*** Excerpted data ***
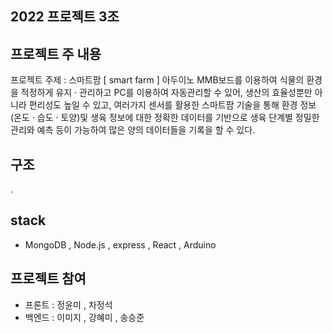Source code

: ## 2022 프로젝트 3조
프로젝트 주 내용 
---
 프로젝트 주제 : 스마트팜 [ smart farm ]
 아두이노 MMB보드를 이용하여 식물의 환경을 적정하게 유지 · 관리하고 PC를 이용하여 자동관리할 수 있어, 생산의 효율성뿐만 아니라 편리성도 높일 수 있고, 여러가지 센서를 활용한 스마트팜 기술을 통해 환경 정보(온도 · 습도 · 토양)및 생육 정보에 대한 정확한 데이터를 기반으로 생육 단계별 정밀한 관리와 예측 등이 가능하여 많은 양의 데이터들을 기록을 할 수 있다.  

구조
---
.

stack
---
 * MongoDB , Node.js , express , React , Arduino

프로젝트 참여
---
* 프론트 : 정윤미 , 차정석
* 백엔드 : 이미지 , 강혜미 , 송승준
*** End of Excerpted data ***
[Work item] Whenever a line of the material above contains the string "프로젝트", copy that line out.

[Worked solution]
: ## 2022 프로젝트 3조
프로젝트 주 내용 
 프로젝트 주제 : 스마트팜 [ smart farm ]
프로젝트 참여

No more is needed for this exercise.